My question is, what are other examples of Orthogonal Functions, with respect to a weight function if necessary, which are not finite degree polynomials?
Jackson's book gives the Bessel functions as one example, e.g.
$$\int_0^1 xJ_0(\lambda x)J_0(\mu x)dx = 0.$$
It also discusses the $\sin $ and $\cos $ functions of course.
The other examples are finite degree polynomials including Legendre, Jacobi, Hermite, and Laguerre polynomials.
 A: Check this set 

$$ \left\{ 1,\sin(x),\cos(x),\sin(2x),\cos(2x),\dots \right\} $$

with inner product defined as

$$\frac{1}{\pi}\int_{-\pi}^{\pi} f(x) g(x) dx. $$

A: Start with any continuous differential positive function $p$ on $[0,1]$, any integrable function $q$, and a continuous positive weight function $w$. Let $\alpha,\beta \in [0,\pi)$ be given.
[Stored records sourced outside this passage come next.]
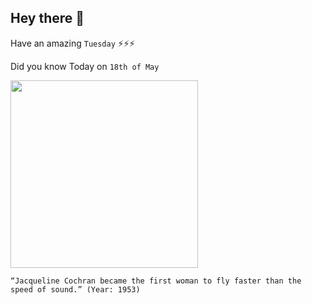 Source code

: ## Hey there 👋
Have an amazing `Tuesday` ⚡⚡⚡

Did you know Today on `18th of May`
 
 [<img src="https://pbs.twimg.com/media/D62edEeXYAAYjW2.jpg" width="300" />](https://www.guinnessworldrecords.com/world-records/first-person-to-break-the-sound-barrier-(female)#:~:text=The%20first%20woman%20to%20fly,to%20break%20the%20sound%20barrier.) 
 ```
“Jacqueline Cochran became the first woman to fly faster than the speed of sound.” (Year: 1953)
```
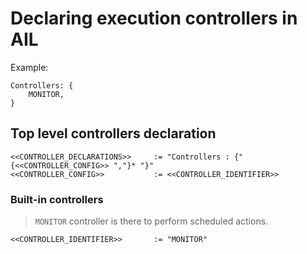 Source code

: # Declaring execution controllers in AIL

Example:

```plaintext
Controllers: {
    MONITOR,
}
```

## Top level controllers declaration

```f#
<<CONTROLLER_DECLARATIONS>>     := "Controllers : {" {<<CONTROLLER_CONFIG>> ","}* "}"
<<CONTROLLER_CONFIG>>           := <<CONTROLLER_IDENTIFIER>>
```

### Built-in controllers

> `MONITOR` controller is there to perform scheduled actions.  

```f#
<<CONTROLLER_IDENTIFIER>>       := "MONITOR"
```
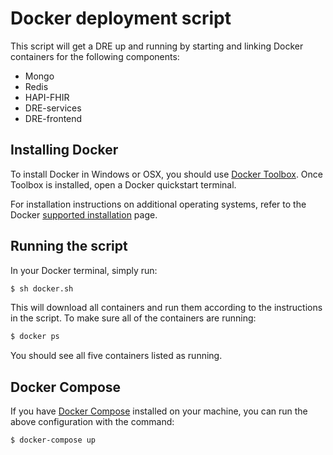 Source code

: # Docker deployment script
This script will get a DRE up and running by starting and linking Docker containers for the following components:

- Mongo
- Redis
- HAPI-FHIR
- DRE-services
- DRE-frontend

## Installing Docker
To install Docker in Windows or OSX, you should use [Docker Toolbox](https://www.docker.com/docker-toolbox). Once Toolbox is installed, open a Docker quickstart terminal.

For installation instructions on additional operating systems, refer to the Docker [supported installation](https://docs.docker.com/v1.8/installation/) page.

## Running the script
In your Docker terminal, simply run:

```bash
$ sh docker.sh
```

This will download all containers and run them according to the instructions in the script. To make sure all of the containers are running:

```bash
$ docker ps
```

You should see all five containers listed as running.

## Docker Compose
If you have [Docker Compose](https://docs.docker.com/compose/) installed on your machine, you can run the above configuration with the command:

```bash
$ docker-compose up
```
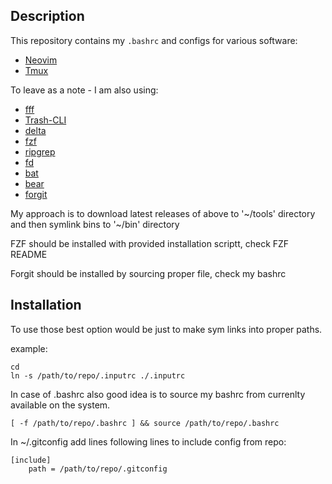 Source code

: ## Description
This repository contains my `.bashrc` and configs for various software:
- [Neovim](https://github.com/neovim/neovim)
- [Tmux](https://github.com/tmux/tmux)

To leave as a note - I am also using:
- [fff](https://github.com/dylanaraps/fff)
- [Trash-CLI](https://github.com/andreafrancia/trash-cli)
- [delta](https://github.com/dandavison/delta)
- [fzf](https://github.com/junegunn/fzf)
- [ripgrep](https://github.com/BurntSushi/ripgrep)
- [fd](https://github.com/sharkdp/fd)
- [bat](https://github.com/sharkdp/bat)
- [bear](https://github.com/rizsotto/Bear)
- [forgit](https://github.com/wfxr/forgit)

My approach is to download latest releases of above to '~/tools' directory and then symlink bins to '~/bin' directory

FZF should be installed with provided installation scriptt, check FZF README

Forgit should be installed by sourcing proper file, check my bashrc

## Installation
To use those best option would be just to make sym links into proper paths.

example:
```
cd
ln -s /path/to/repo/.inputrc ./.inputrc
```

In case of .bashrc also good idea is to source my bashrc from currenlty available on the system.
```
[ -f /path/to/repo/.bashrc ] && source /path/to/repo/.bashrc
```

In ~/.gitconfig add lines following lines to include config from repo:
```
[include]
    path = /path/to/repo/.gitconfig
```
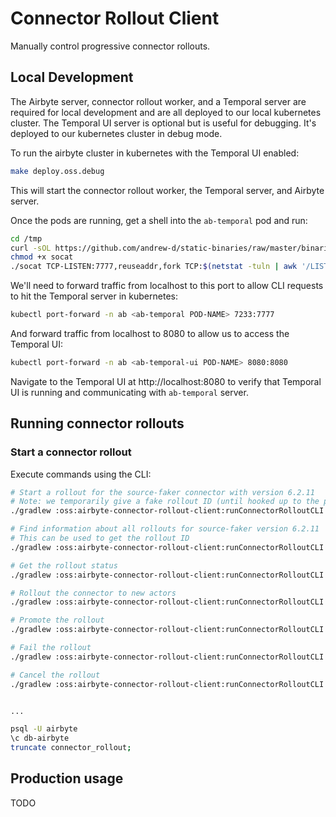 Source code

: # Connector Rollout Client

Manually control progressive connector rollouts.

## Local Development
The Airbyte server, connector rollout worker, and a Temporal server are required for local development and are all deployed to our local kubernetes cluster.
The Temporal UI server is optional but is useful for debugging. It's deployed to our kubernetes cluster in debug mode.

To run the airbyte cluster in kubernetes with the Temporal UI enabled:
```sh
make deploy.oss.debug
```
This will start the connector rollout worker, the Temporal server, and Airbyte server.

Once the pods are running, get a shell into the `ab-temporal` pod and run:
```sh
cd /tmp
curl -sOL https://github.com/andrew-d/static-binaries/raw/master/binaries/linux/x86_64/socat
chmod +x socat
./socat TCP-LISTEN:7777,reuseaddr,fork TCP:$(netstat -tuln | awk '/LISTEN/ {print $4}' | cut -d':' -f1 | head -n 1):7233 &
```

We'll need to forward traffic from localhost to this port to allow CLI requests to hit the Temporal server in kubernetes:
```sh
kubectl port-forward -n ab <ab-temporal POD-NAME> 7233:7777
```

And forward traffic from localhost to 8080 to allow us to access the Temporal UI:
```sh
kubectl port-forward -n ab <ab-temporal-ui POD-NAME> 8080:8080
```
Navigate to the Temporal UI at http://localhost:8080 to verify that Temporal UI is running and communicating with `ab-temporal` server.


## Running connector rollouts

### Start a connector rollout

Execute commands using the CLI:
```sh
# Start a rollout for the source-faker connector with version 6.2.11
# Note: we temporarily give a fake rollout ID (until hooked up to the publishing pipeline)
./gradlew :oss:airbyte-connector-rollout-client:runConnectorRolloutCLI --args="start -d airbyte/source-faker -i 6.2.11 -a dfd88b22-b603-4c3d-aad7-3701784586b1 -r aaaaaaaa-aaaa-aaaa-aaaa-aaaaaaaaaaa"

# Find information about all rollouts for source-faker version 6.2.11
# This can be used to get the rollout ID
./gradlew :oss:airbyte-connector-rollout-client:runConnectorRolloutCLI --args="find -d airbyte/source-faker -i 6.2.11 -a dfd88b22-b603-4c3d-aad7-3701784586b1"

# Get the rollout status
./gradlew :oss:airbyte-connector-rollout-client:runConnectorRolloutCLI --args="get -d airbyte/source-faker -i 6.2.11 -a dfd88b22-b603-4c3d-aad7-3701784586b1 -r d584520a-1127-4524-a357-52903c58477c"

# Rollout the connector to new actors
./gradlew :oss:airbyte-connector-rollout-client:runConnectorRolloutCLI --args="rollout -d airbyte/source-faker -i 6.2.10 -a dfd88b22-b603-4c3d-aad7-3701784586b1 -r e74f0ae2-1e1f-438f-95e7-9a40ae9ea63d -c a1d07f1a-5dc0-43c9-b938-decc4511e522,b2e1802b-9df1-33b8-6a44-1122adf1e413"

# Promote the rollout
./gradlew :oss:airbyte-connector-rollout-client:runConnectorRolloutCLI --args="promote -d airbyte/source-faker -i 6.2.11 -a dfd88b22-b603-4c3d-aad7-3701784586b1 -r d584520a-1127-4524-a357-52903c58477c"

# Fail the rollout
./gradlew :oss:airbyte-connector-rollout-client:runConnectorRolloutCLI --args="fail -d airbyte/source-faker -i 6.2.11 -a dfd88b22-b603-4c3d-aad7-3701784586b1 -r d584520a-1127-4524-a357-52903c58477c"

# Cancel the rollout
./gradlew :oss:airbyte-connector-rollout-client:runConnectorRolloutCLI --args="cancel -d airbyte/source-faker -i 6.2.11 -a dfd88b22-b603-4c3d-aad7-3701784586b1 -r d584520a-1127-4524-a357-52903c58477c"


...
```

```sh
psql -U airbyte
\c db-airbyte
truncate connector_rollout;
```

## Production usage

TODO
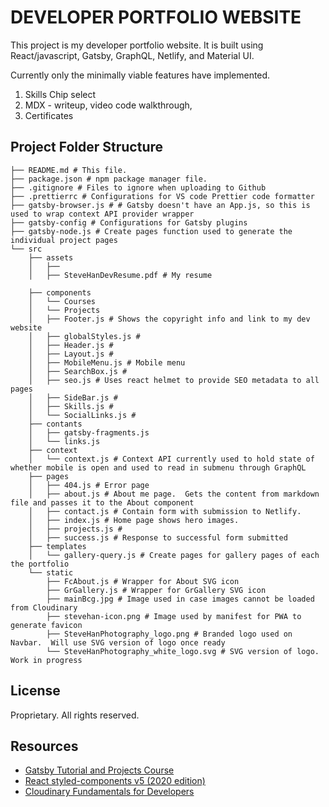 # DEVELOPER PORTFOLIO WEBSITE

This project is my developer portfolio website.  It is built using React/javascript, Gatsby, GraphQL, Netlify, and Material UI.

Currently only the minimally viable features have implemented.
1. Skills Chip select
2. MDX - writeup, video code walkthrough,
3. Certificates

## Project Folder Structure
```
├── README.md # This file.
├── package.json # npm package manager file.
├── .gitignore # Files to ignore when uploading to Github
├── .prettierrc # Configurations for VS code Prettier code formatter
├── gatsby-browser.js # # Gatsby doesn't have an App.js, so this is used to wrap context API provider wrapper
├── gatsby-config # Configurations for Gatsby plugins
├── gatsby-node.js # Create pages function used to generate the individual project pages
└── src
    ├── assets
    │   ├── 
    │   ├── SteveHanDevResume.pdf # My resume

    ├── components
    │   └── Courses
    │   └── Projects 
    │   ├── Footer.js # Shows the copyright info and link to my dev website
    │   ├── globalStyles.js #
    │   ├── Header.js # 
    │   ├── Layout.js # 
    │   ├── MobileMenu.js # Mobile menu
    │   ├── SearchBox.js # 
    │   ├── seo.js # Uses react helmet to provide SEO metadata to all pages
    │   ├── SideBar.js # 
    │   ├── Skills.js # 
    │   └── SocialLinks.js # 
    ├── contants
    │   ├── gatsby-fragments.js
    │   └── links.js
    ├── context
    │   └── context.js # Context API currently used to hold state of whether mobile is open and used to read in submenu through GraphQL
    ├── pages
    │   ├── 404.js # Error page
    │   ├── about.js # About me page.  Gets the content from markdown file and passes it to the About component
    │   ├── contact.js # Contain form with submission to Netlify.
    │   ├── index.js # Home page shows hero images.
    │   ├── projects.js #  
    │   ├── success.js # Response to successful form submitted 
    ├── templates
    │   └── gallery-query.js # Create pages for gallery pages of each the portfolio
    └── static
        ├── FcAbout.js # Wrapper for About SVG icon
        ├── GrGallery.js # Wrapper for GrGallery SVG icon
        ├── mainBcg.jpg # Image used in case images cannot be loaded from Cloudinary
        ├── stevehan-icon.png # Image used by manifest for PWA to generate favicon
        ├── SteveHanPhotography_logo.png # Branded logo used on Navbar.  Will use SVG version of logo once ready
        └── SteveHanPhotography_white_logo.svg # SVG version of logo.  Work in progress
```
## License
Proprietary.  All rights reserved.

## Resources
- [Gatsby Tutorial and Projects Course](https://www.udemy.com/course/gatsby-tutorial-and-projects-course/)
- [React styled-components v5 (2020 edition)](https://www.udemy.com/course/react-styled-components/)
- [Cloudinary Fundamentals for Developers](https://training.cloudinary.com/courses/cloudinary-fundamentals-for-developers)
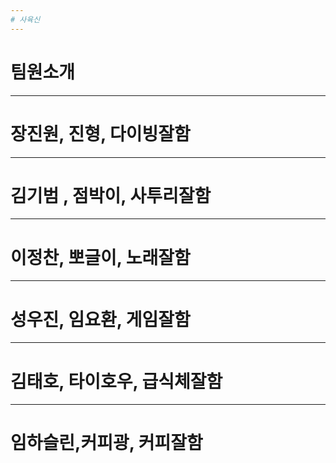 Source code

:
 ```yaml
---
# 사육신
---
```

# 팀원소개
---
# 장진원, 진형, 다이빙잘함
---
# 김기범 , 점박이, 사투리잘함
---
# 이정찬, 뽀글이, 노래잘함
---
# 성우진, 임요환, 게임잘함
---
# 김태호, 타이호우, 급식체잘함
---
# 임하슬린,커피광, 커피잘함
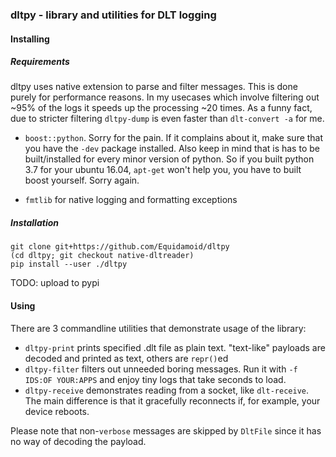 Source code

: ### dltpy - library and utilities for DLT logging

#### Installing
##### Requirements
dltpy uses native extension to parse and filter messages. This is done purely for performance reasons.
In my usecases which involve filtering out ~95% of the logs it speeds up the processing ~20 times.
As a funny fact, due to stricter filtering `dltpy-dump` is even faster than `dlt-convert -a` for me.

 - `boost::python`. Sorry for the pain. If it complains about it, make sure that you have the `-dev`
 package installed. Also keep in mind that is has to be built/installed for every minor version of python. So if you
 built python 3.7 for your ubuntu 16.04, `apt-get` won't help you, you have to built boost yourself. Sorry again.

 - `fmtlib` for native logging and formatting exceptions

##### Installation
```
git clone git+https://github.com/Equidamoid/dltpy
(cd dltpy; git checkout native-dltreader)
pip install --user ./dltpy
```
TODO: upload to pypi

#### Using

There are 3 commandline utilities that demonstrate usage of the library:
 - `dltpy-print` prints specified .dlt file as plain text. "text-like" payloads are decoded and printed as text, others are `repr()`ed
 - `dltpy-filter` filters out unneeded boring messages. Run it with `-f IDS:OF YOUR:APPS` and enjoy tiny logs that take seconds to load.
 - `dltpy-receive` demonstrates reading from a socket, like `dlt-receive`. The main difference is that it gracefully reconnects if, for example, your device reboots.

Please note that non-`verbose` messages are skipped by `DltFile` since it has no way of decoding the payload.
Then there are infinitely many real values of $\lambda$, say $\lambda_{0} < \lambda_{1} < \lambda_{2} < \cdots$, for which non-trivial solutions of the following problem exist:
$$
                      -(pf')'+q = \lambda w f,\\
                       \cos\alpha f(0)+\sin\alpha f'(0)=0,\\
                       \cos\beta f(1)=\sin\beta f'(1) = 0.
$$
These solutions $\{ f_{n} \}_{n=0}^{\infty}$, when normalized so that $\int_{0}^{1}f_{n}^{2}w dx=1$, form a complete orthonormal basis of the weighted space $L^{2}_{w}[0,1]$ whose inner-product is $(f,g)_{w}=\int_{0}^{1}fgwdx$.
A: I think the most common one is: $(e^{inx})_{n \in \mathbb{N}}$, with inner product:
Letting $e_n(x) := e^{inx}$,
$<f, e_n>=\frac{1}{2\pi}\int_{-\pi}^{\pi} f(x) e^{-inx} dx$.
$e^{-inx}$ means complex conjugation, and we integrate these because $\sum$ becomes $\int$ when continuous. $\frac{1}{2\pi}$ is for normalization.
Actually, this is the same as Benghorbal's answer.